Stored data entries
++++

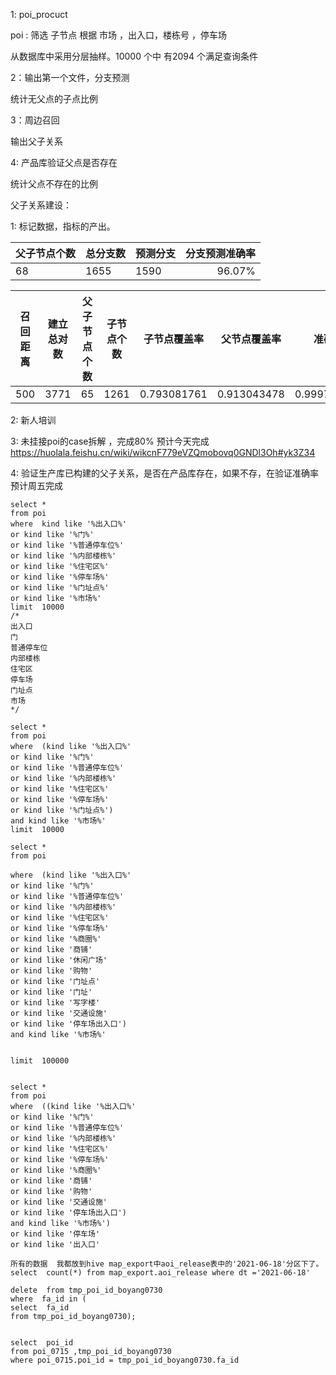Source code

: 

1:  poi_procuct 

poi :     筛选 子节点   根据 市场    ，出入口，楼栋号 ，停车场  

从数据库中采用分层抽样。10000 个中 有2094 个满足查询条件 



2：输出第一个文件，分支预测

统计无父点的子点比例 

3：周边召回

输出父子关系

4: 产品库验证父点是否存在

统计父点不存在的比例



父子关系建设：

1: 标记数据，指标的产出。

| 父子节点个数 | 总分支数 | 预测分支 | 分支预测准确率 |
| ------------ | -------- | -------- | -------------: |
| 68           | 1655     | 1590     |         96.07% |

| 召回距离 | 建立总对数 | 父子节点个数 | 子节点个数 | 子节点覆盖率 | 父节点覆盖率 | 准确率      |
| -------- | ---------- | ------------ | ---------- | ------------ | ------------ | ----------- |
| 500      | 3771       | 65           | 1261       | 0.793081761  | 0.913043478  | 0.999734818 |

2: 新人培训

3: 未挂接poi的case拆解 ，完成80% 预计今天完成 https://huolala.feishu.cn/wiki/wikcnF779eVZQmobovq0GNDl3Oh#yk3Z34

4: 验证生产库已构建的父子关系，是否在产品库存在，如果不存，在验证准确率 预计周五完成







```
select *
from poi
where  kind like '%出入口%'
or kind like '%门%'
or kind like '%普通停车位%'
or kind like '%内部楼栋%'
or kind like '%住宅区%'
or kind like '%停车场%'
or kind like '%门址点%'
or kind like '%市场%'
limit  10000
/*
出入口
门
普通停车位
内部楼栋
住宅区
停车场
门址点
市场
*/

select *
from poi
where  (kind like '%出入口%'
or kind like '%门%'
or kind like '%普通停车位%'
or kind like '%内部楼栋%'
or kind like '%住宅区%'
or kind like '%停车场%'
or kind like '%门址点%')
and kind like '%市场%'
limit  10000

select *
from poi

where  (kind like '%出入口%'
or kind like '%门%'
or kind like '%普通停车位%'
or kind like '%内部楼栋%'
or kind like '%住宅区%'
or kind like '%停车场%'
or kind like '%商圈%'
or kind like '商铺'
or kind like '休闲广场'
or kind like '购物'
or kind like '门址点'
or kind like '门址'
or kind like '写字楼'
or kind like '交通设施'
or kind like '停车场出入口')
and kind like '%市场%'


limit  100000


select *
from poi
where  ((kind like '%出入口%'
or kind like '%门%'
or kind like '%普通停车位%'
or kind like '%内部楼栋%'
or kind like '%住宅区%'
or kind like '%停车场%'
or kind like '%商圈%'
or kind like '商铺'
or kind like '购物'
or kind like '交通设施'
or kind like '停车场出入口')
and kind like '%市场%')
or kind like '停车场'
or kind like '出入口'

所有的数据  我都放到hive map_export中aoi_release表中的'2021-06-18'分区下了。
select  count(*) from map_export.aoi_release where dt ='2021-06-18'

delete  from tmp_poi_id_boyang0730
where  fa_id in (
select  fa_id
from tmp_poi_id_boyang0730);


select  poi_id
from poi_0715 ,tmp_poi_id_boyang0730
where poi_0715.poi_id = tmp_poi_id_boyang0730.fa_id
```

++++

Isolate the lines above that contain the word "where" and copy them.

## [Result for this exercise]
where  kind like '%出入口%'
where  (kind like '%出入口%'
where  (kind like '%出入口%'
where  ((kind like '%出入口%'
select  count(*) from map_export.aoi_release where dt ='2021-06-18'
where  fa_id in (
where poi_0715.poi_id = tmp_poi_id_boyang0730.fa_id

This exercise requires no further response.